Blue Origin has officially replied to a Transportation Command request for information, according to Martin, but has yet to determine whether to proceed with a CRADA. The CRADAs with XArc and SpaceX, according to Vice Adm. Dee Mewbourne, who works as the deputy commander of US Transportation Command, were the product of conversations he had with the command’s former leader, Gen. Stephen Lyons, in 2018.
Elon Musk’s concept of creating a permanent human habitation on Mars, with SpaceX’s Starship rockets transporting people and enormous tons of cargo to as well as from the red planet, had caught Lyons’ attention. Lyons was interested in this proposal, according to Mewbourne, not only for interplanetary transportation but also for terrestrial point-to-point logistics. “It just got the juices going and unlocked the way to where we are now,” he said. “We’re hoping to attract other stakeholders that want to embark on a discovery adventure with us,” Mewbourne added.
Information is given under the CRADAs, but the government doesn’t really commit to purchasing anything. As a consumer of mobility services, the US Transportation Command will provide input to the newly formed “rocket freight” program overseen by the US Space Force and the Air Force Research Laboratory. In its proposed budget for the fiscal year 2022, the Air Force requests $47.9 million for research and rocket cargo demonstrations.

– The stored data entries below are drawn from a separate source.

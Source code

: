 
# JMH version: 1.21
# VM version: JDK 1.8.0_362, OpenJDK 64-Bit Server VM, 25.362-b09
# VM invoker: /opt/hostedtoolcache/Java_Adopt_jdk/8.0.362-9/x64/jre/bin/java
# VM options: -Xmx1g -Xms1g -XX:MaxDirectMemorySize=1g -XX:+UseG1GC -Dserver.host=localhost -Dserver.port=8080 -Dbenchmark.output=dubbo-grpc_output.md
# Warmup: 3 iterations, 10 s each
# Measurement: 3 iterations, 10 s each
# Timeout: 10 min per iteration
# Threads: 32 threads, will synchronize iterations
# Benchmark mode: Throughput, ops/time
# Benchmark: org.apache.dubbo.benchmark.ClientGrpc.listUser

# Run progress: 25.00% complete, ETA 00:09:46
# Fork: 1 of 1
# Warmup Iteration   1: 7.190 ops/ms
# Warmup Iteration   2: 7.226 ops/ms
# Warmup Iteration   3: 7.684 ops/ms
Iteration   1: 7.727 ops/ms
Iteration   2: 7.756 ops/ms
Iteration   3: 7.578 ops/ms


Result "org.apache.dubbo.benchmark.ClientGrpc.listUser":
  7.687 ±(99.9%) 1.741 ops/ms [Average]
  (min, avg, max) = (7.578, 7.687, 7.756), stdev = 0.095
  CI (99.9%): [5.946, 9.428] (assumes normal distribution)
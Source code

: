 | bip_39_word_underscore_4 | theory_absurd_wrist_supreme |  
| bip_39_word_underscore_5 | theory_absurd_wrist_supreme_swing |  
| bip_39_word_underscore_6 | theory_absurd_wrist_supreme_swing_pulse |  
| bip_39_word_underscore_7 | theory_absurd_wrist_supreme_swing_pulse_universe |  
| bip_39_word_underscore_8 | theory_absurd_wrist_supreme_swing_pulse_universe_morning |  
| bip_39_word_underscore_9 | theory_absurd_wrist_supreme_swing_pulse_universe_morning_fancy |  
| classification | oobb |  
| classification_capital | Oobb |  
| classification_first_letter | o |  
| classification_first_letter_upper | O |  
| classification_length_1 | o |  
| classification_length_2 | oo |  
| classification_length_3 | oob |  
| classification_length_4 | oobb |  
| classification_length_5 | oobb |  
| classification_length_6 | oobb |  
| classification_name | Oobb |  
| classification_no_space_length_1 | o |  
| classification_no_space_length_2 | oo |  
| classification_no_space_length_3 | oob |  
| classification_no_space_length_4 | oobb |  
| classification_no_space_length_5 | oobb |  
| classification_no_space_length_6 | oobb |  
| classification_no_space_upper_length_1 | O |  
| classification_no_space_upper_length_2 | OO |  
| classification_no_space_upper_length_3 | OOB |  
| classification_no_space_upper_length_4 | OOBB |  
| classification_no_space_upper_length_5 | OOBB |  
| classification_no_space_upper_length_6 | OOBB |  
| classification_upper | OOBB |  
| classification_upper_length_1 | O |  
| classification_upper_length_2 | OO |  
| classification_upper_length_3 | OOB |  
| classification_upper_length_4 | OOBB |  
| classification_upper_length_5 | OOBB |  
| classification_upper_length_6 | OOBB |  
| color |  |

Mewbourne said he couldn’t say whether or when a protest will take place. “We have to keep up with the industry,” he remarked. “What they’re doing is groundbreaking.” The development of Starship is progressing, although the vehicle is not scheduled to fly till next year. Blue Origin’s New Glenn heavy-lift rocket is at least one year away from making its first orbital mission.
The rockets’ capabilities are, in reality, the least of the project’s concerns, according to Mewbourne. He believes that a rocket could go from Los Angeles to Guam in a time of 40 minutes, rather than the 15 hours it takes by plane. However, how rockets are incorporated into the supply chain and transportation is a problem.